Weigh up 2 kg of vegetables including

6 garlic cloves

a large finger of ginger

1 pear

1 onion

*

1 bunch of green onion

4 carrots

2 medium Daikon radish to make up a total vegetable weight 

½ teaspoon  mustard seed

Set aside the garlic, ginger, pear and onion. Mix the whole mustard and rest of the diced vegetables with the cabbage. 

2 tablespoons (33 ml) uniodated salt

Add salt to diced veg and cabbage and and leave for 2 hours stirring frequently. 

1 cup dry seaweed 

1 cup finely sliced dried mushrooms 

Moisten dried seaweed and dried mushrooms till soft in 2% brine made with 1 liter of water and 1 tablespoon of salt

Drain the seaweed and chop finely, and add to vegetables

Cook the mushrooms in the soaking water for 15 mins. Cool and add to vegetables.

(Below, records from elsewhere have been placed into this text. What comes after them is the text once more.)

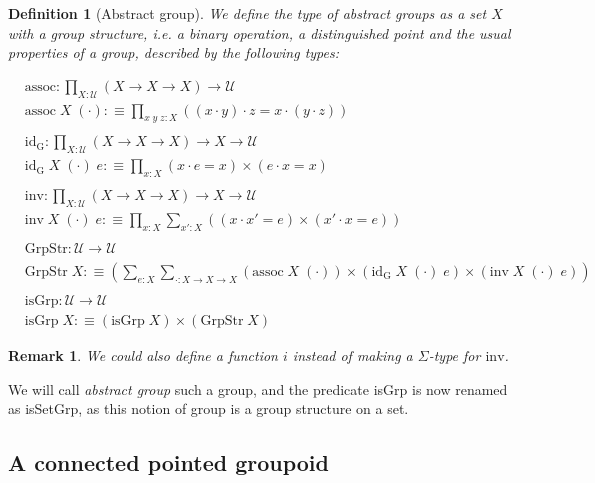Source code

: \documentclass{article}
\newtheorem{defi}{Definition}
\newtheorem{rmk}{Remark}
\begin{document}
\begin{defi}[Abstract group]
    We define the type of abstract groups as a set $X$ with a group structure, i.e. a binary operation, a
    distinguished point and the usual properties of a group, described by the following types:
    
    \begin{align*}
        &\mathrm{assoc} : \prod_{X : \mathcal U} (X\to X \to X) \to \mathcal U\\
        &\mathrm{assoc}\;X\;(\cdot) :\equiv \prod_{x\;y\;z : X} ((x\cdot y)\cdot z = x\cdot (y\cdot z))\\ \\
        &\mathrm{id}_\mathrm G : \prod_{X : \mathcal U} (X \to X \to X) \to X \to \mathcal U\\
        &\mathrm{id}_\mathrm G\;X\;(\cdot)\;e :\equiv \prod_{x : X} (x\cdot e = x) \times (e \cdot x = x)\\ \\
        &\mathrm{inv} : \prod_{X : \mathcal U} (X \to X \to X) \to X \to \mathcal U\\
        &\mathrm{inv} \;X\;(\cdot)\;e :\equiv \prod_{x : X} \sum_{x' : X} ((x\cdot x' = e) \times (x'\cdot x 
        = e))\\
        \\
        &\mathrm{GrpStr} : \mathcal U \to \mathcal U\\
        &\mathrm{GrpStr}\;X :\equiv \left(\sum_{e : X} \sum_{\cdot : X \to X \to X} 
        (\mathrm{assoc}\;X\;(\cdot))\times (\mathrm{id}_\mathrm G \;X\;(\cdot)\;e)\times
        (\mathrm{inv}\;X\;(\cdot)\;e)\right)\\ \\
        &\mathrm{isGrp} : \mathcal U \to \mathcal U\\
        &\mathrm{isGrp}\;X :\equiv (\mathrm{isGrp}\;X)\times(\mathrm{GrpStr}\;X)
    \end{align*}
\end{defi}

\begin{rmk}
    We could also define a function $i$ instead of making a $\Sigma$-type for $\mathrm{inv}$.
\end{rmk}

We will call \textit{abstract group} such a group, and the predicate isGrp is now renamed as isSetGrp, as this
notion of group is a group structure on a set.

\subsection{A connected pointed groupoid}
\end{document}
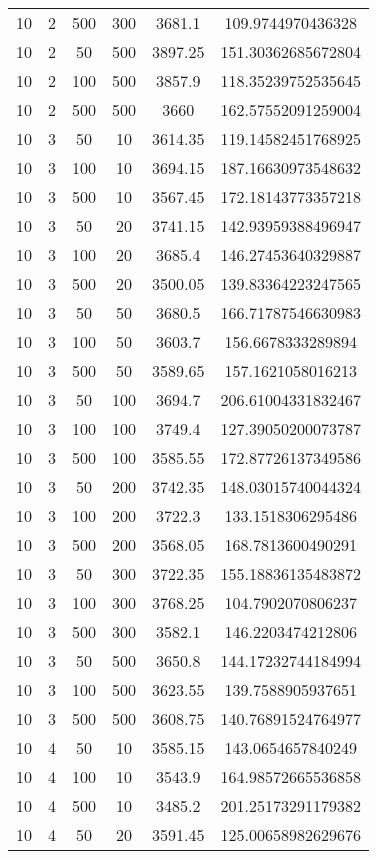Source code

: {\begin{longtabu}{S
S
S
S
S[round-mode=places, round-precision=0]
S[round-mode=places, round-precision=0]}
10 & 2 & 500 & 300 & 3681.1 & 109.9744970436328 \\
10 & 2 & 50 & 500 & 3897.25 & 151.30362685672804 \\
10 & 2 & 100 & 500 & 3857.9 & 118.35239752535645 \\
10 & 2 & 500 & 500 & 3660 & 162.57552091259004 \\
10 & 3 & 50 & 10 & 3614.35 & 119.14582451768925 \\
10 & 3 & 100 & 10 & 3694.15 & 187.16630973548632 \\
10 & 3 & 500 & 10 & 3567.45 & 172.18143773357218 \\
10 & 3 & 50 & 20 & 3741.15 & 142.93959388496947 \\
10 & 3 & 100 & 20 & 3685.4 & 146.27453640329887 \\
10 & 3 & 500 & 20 & 3500.05 & 139.83364223247565 \\
10 & 3 & 50 & 50 & 3680.5 & 166.71787546630983 \\
10 & 3 & 100 & 50 & 3603.7 & 156.6678333289894 \\
10 & 3 & 500 & 50 & 3589.65 & 157.1621058016213 \\
10 & 3 & 50 & 100 & 3694.7 & 206.61004331832467 \\
10 & 3 & 100 & 100 & 3749.4 & 127.39050200073787 \\
10 & 3 & 500 & 100 & 3585.55 & 172.87726137349586 \\
10 & 3 & 50 & 200 & 3742.35 & 148.03015740044324 \\
10 & 3 & 100 & 200 & 3722.3 & 133.1518306295486 \\
10 & 3 & 500 & 200 & 3568.05 & 168.7813600490291 \\
10 & 3 & 50 & 300 & 3722.35 & 155.18836135483872 \\
10 & 3 & 100 & 300 & 3768.25 & 104.7902070806237 \\
10 & 3 & 500 & 300 & 3582.1 & 146.2203474212806 \\
10 & 3 & 50 & 500 & 3650.8 & 144.17232744184994 \\
10 & 3 & 100 & 500 & 3623.55 & 139.7588905937651 \\
10 & 3 & 500 & 500 & 3608.75 & 140.76891524764977 \\
10 & 4 & 50 & 10 & 3585.15 & 143.0654657840249 \\
10 & 4 & 100 & 10 & 3543.9 & 164.98572665536858 \\
10 & 4 & 500 & 10 & 3485.2 & 201.25173291179382 \\
10 & 4 & 50 & 20 & 3591.45 & 125.00658982629676 \\

\end{longtabu}}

Mince or blend the garlic, ginger, pear and onion, using only a little juice from cabbage if required.

Blend the following into the mixture in blender.

4 teaspoons  Cayenne chilli flakes

l teaspoon paprika

2 teaspoons turmeric

½ teaspoon white pepper

Mix the blended ingredients in with the vegetables

Bottle, squeezing the pickle down into the jar so that there is a good bit of liquid on top

I added some of the seaweed brine on top and then a lid of pak choi leaves to keep the liquid down. Add some salt. 

½ teaspoon salt per jar

Ferment for 3 days at room temp, cautiously releasing pressure without contaminating the pickle daily, then refrigerate.

salt content

I added 2% salt by weight to all ingredients except the seaweed, which should have its own salt, and soaked in 2% brine should have been adequately salted. The mushrooms were dry, and I didn't know how to calculate for dry food. I should have soaked them in brine too as I've specified in the recipe. However the seaweed brine I topped up with was of unknown salt concentration,  the whey, mushrooms and dried spices were salt free, so my salt may have been a bit low. I added 1/4 teaspoon extra salt on top of each jar just in case. 

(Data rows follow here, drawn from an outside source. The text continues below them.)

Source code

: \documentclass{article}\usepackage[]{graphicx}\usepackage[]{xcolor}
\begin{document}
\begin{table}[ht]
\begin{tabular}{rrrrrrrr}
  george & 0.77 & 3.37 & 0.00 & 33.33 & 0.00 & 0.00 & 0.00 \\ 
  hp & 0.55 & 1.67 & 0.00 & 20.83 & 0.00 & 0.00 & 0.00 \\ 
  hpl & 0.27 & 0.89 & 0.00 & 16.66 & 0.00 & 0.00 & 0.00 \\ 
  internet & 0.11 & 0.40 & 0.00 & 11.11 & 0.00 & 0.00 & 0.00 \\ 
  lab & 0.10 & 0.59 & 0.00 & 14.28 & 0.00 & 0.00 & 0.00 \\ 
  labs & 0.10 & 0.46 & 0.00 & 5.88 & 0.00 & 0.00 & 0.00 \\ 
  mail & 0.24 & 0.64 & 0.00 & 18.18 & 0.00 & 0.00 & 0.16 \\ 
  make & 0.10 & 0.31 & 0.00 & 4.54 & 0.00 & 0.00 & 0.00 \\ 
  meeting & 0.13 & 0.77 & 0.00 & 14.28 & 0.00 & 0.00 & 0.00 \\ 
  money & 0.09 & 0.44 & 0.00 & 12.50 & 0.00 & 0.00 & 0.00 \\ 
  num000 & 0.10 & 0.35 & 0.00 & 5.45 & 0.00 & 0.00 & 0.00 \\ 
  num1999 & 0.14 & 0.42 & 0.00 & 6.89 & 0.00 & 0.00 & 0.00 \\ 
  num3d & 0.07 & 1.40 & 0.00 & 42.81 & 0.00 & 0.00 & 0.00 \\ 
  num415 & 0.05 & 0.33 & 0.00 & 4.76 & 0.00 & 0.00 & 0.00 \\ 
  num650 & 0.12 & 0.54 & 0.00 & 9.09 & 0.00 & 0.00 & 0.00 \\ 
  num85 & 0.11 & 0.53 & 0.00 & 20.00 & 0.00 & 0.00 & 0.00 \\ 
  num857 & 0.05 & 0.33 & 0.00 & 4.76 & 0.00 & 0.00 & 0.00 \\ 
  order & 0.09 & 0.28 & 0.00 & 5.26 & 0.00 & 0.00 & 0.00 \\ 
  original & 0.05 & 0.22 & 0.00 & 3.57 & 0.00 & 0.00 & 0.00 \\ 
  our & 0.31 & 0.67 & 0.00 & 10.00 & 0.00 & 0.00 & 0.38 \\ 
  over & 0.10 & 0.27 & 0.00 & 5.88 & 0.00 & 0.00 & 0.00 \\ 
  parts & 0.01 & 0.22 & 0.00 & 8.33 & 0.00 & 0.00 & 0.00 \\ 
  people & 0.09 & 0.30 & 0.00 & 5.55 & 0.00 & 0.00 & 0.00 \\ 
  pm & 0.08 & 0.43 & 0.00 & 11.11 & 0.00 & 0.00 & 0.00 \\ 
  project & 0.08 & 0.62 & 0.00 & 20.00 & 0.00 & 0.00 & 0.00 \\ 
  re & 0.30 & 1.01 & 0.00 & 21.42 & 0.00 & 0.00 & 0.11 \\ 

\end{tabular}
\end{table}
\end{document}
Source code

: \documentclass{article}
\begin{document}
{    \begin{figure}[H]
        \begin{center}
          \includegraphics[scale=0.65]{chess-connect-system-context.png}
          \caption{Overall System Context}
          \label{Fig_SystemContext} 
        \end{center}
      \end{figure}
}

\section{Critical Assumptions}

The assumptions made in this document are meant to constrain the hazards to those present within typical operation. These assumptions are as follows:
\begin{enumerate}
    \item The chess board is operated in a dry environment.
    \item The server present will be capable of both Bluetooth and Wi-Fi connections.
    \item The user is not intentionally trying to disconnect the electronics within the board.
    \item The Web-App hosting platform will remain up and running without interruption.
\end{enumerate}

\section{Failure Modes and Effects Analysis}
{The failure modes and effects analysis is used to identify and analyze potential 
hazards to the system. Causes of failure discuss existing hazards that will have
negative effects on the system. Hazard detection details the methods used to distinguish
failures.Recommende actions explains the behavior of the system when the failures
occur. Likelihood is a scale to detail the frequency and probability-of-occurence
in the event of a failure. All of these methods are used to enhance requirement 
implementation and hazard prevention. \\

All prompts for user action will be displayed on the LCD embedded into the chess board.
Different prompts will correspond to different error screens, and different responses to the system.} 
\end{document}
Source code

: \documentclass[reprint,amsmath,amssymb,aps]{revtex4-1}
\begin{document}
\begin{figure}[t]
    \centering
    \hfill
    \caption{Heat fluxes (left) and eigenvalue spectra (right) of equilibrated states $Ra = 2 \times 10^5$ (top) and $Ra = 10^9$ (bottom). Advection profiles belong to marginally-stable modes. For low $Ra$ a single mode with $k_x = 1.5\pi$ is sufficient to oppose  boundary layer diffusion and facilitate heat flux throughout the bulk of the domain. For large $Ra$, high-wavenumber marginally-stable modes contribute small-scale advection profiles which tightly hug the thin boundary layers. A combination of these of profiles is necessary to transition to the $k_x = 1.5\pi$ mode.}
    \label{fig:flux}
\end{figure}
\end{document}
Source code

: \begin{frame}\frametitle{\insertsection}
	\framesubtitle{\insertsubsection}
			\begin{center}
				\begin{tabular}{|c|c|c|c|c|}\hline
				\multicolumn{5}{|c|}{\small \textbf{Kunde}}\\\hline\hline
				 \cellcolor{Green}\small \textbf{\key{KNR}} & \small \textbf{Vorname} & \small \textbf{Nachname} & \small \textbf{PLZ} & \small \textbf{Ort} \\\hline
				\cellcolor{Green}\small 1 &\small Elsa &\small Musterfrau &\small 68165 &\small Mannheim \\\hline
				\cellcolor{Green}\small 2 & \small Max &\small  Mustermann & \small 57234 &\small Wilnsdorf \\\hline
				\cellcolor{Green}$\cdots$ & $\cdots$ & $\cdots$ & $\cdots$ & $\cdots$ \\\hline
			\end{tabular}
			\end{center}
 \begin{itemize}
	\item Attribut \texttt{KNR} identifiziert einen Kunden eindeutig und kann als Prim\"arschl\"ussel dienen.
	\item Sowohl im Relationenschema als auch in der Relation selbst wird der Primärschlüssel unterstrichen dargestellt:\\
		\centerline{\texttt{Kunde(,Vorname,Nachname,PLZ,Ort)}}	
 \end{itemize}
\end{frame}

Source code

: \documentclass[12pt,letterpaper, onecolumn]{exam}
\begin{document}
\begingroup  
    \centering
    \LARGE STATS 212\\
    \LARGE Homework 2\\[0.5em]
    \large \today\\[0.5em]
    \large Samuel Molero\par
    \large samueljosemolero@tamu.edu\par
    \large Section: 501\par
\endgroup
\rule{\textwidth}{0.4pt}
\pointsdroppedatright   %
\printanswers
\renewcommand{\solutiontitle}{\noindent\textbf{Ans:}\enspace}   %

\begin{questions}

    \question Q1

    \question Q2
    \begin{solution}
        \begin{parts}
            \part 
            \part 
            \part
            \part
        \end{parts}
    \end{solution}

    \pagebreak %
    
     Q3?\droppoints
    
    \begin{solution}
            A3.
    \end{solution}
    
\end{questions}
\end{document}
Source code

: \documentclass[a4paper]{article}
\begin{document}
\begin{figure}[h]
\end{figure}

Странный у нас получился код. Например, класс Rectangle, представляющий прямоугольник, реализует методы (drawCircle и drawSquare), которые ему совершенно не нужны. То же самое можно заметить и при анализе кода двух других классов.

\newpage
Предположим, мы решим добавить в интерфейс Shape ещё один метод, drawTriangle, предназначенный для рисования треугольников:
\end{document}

A recipe which felt much better


I've tasted the kimchi and its good but could be a lot more spicy. I didn't notice any positive health effects. Further research revealed that cabbage is a goitrogen, interfering with the production of thyroid hormone, if mildly.

I made a new mix with

a cup of pure seaweed

a cup of dried mushrooms

2 cups of chlorine free water

a teaspoon of iodized salt

boiled for 15 minutes, blended with a stick blender and soured with 

two tablespoons of natural vinegar

to cut some of the seaweed 'ick'.

Please refrigerate and sniff regularly for off odours.

The high salt and smattering of vinegar should make it keep but considering all the nutrients in seaweed, and its microbiome habituated to high salt conditions, please play it safe

This thick savoury 'sauce' on my food a teaspoon a day I find delicious and flavor enhancing. It made a bigger difference to my feeling of being correctly nourished which I believe you can feel deep down in your toes, like a kind of rising bubbling energy. 

Garden lover's anecdotes in afterthought

Looking at pictures of the Jardin Serre de la Madone, established by the extremely wealthy Major Lawrence Johnstone who also created the famous gardens of Hidcote Manor in Britain. The garden realizes dreams which for people like self just remain dreams, but at least the ridiculously rich can execute on them and what happens can be interesting and educational.

Serre de la Madone was originally a farmhouse with olive terraces to which the major added 2 large wings (I wouldn't have, even if I had the mulas, it probably destroyed the rural ambience), and formal and informal gardens. He was a plant collector, and this French garden had many plants from other Mediterranean climate zones, ranging from the Americas to Australia and South Africa. He fled to England during WW2 and returned to a house devastated by the Italian military, but picked up the pieces and started again. Yes it has very little to do with kimchi making, except combining warmth, colour and flavour in a wildly experimental maritime melange, and I admire keeping on with one's obsessions and living to the fullest despite disaster.